Search the entries below for "textbf" and copy each matching line.

::: Provided records

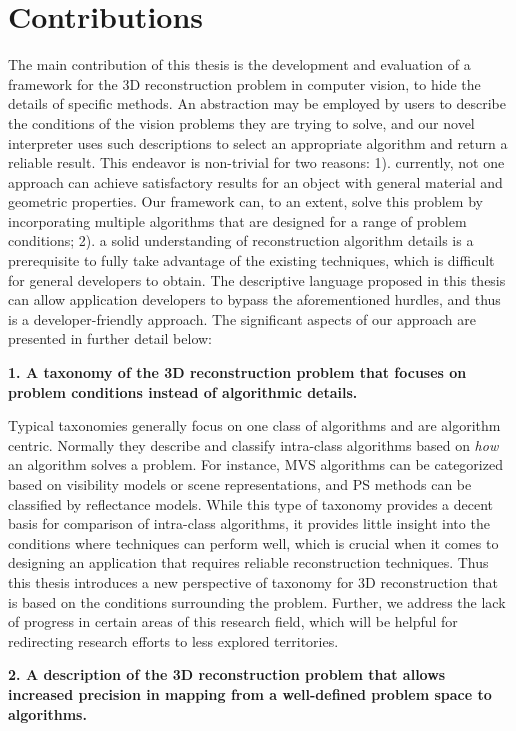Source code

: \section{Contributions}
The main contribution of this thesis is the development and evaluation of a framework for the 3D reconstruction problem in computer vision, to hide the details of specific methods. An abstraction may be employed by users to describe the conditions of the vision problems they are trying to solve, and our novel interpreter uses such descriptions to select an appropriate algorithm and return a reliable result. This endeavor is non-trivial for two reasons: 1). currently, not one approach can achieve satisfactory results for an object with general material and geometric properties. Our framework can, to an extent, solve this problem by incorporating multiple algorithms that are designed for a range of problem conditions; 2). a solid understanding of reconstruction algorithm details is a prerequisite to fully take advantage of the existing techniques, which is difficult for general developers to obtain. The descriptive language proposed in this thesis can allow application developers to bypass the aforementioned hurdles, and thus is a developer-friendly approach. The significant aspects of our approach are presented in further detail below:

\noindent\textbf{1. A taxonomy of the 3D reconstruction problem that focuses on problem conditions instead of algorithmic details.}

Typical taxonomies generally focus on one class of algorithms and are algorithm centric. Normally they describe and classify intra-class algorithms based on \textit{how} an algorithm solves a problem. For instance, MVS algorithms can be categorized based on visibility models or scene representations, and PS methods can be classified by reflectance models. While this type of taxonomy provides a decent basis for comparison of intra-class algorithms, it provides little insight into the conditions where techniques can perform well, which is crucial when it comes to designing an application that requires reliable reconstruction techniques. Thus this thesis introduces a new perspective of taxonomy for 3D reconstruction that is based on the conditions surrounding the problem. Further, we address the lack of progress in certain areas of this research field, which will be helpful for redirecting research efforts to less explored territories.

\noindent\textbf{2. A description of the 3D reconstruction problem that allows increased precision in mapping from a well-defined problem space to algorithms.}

::::::
::: Provided records

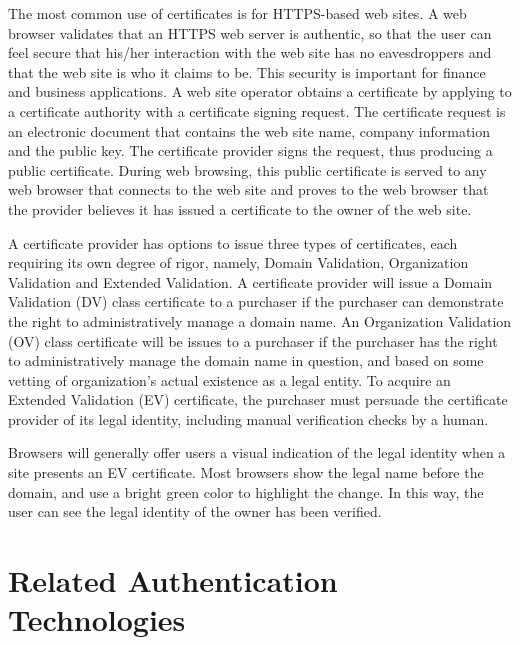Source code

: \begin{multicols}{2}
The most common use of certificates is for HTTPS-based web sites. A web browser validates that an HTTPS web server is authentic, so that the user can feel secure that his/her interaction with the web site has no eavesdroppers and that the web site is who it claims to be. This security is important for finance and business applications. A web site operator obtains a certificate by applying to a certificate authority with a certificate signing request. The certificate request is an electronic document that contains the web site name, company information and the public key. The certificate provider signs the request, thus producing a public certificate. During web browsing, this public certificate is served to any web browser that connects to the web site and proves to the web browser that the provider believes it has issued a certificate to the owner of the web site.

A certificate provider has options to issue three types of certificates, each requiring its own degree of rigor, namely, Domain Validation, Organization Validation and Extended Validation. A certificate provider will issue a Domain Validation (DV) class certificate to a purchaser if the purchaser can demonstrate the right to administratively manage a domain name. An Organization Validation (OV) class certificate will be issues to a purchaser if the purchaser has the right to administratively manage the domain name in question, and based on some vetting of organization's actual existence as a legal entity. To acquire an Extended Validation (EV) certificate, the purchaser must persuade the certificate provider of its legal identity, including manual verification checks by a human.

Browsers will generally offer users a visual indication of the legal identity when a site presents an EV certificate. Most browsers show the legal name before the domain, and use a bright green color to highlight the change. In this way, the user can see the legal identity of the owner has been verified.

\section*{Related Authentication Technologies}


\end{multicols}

::::::

» Result
\noindent\textbf{1. A taxonomy of the 3D reconstruction problem that focuses on problem conditions instead of algorithmic details.}
\noindent\textbf{2. A description of the 3D reconstruction problem that allows increased precision in mapping from a well-defined problem space to algorithms.}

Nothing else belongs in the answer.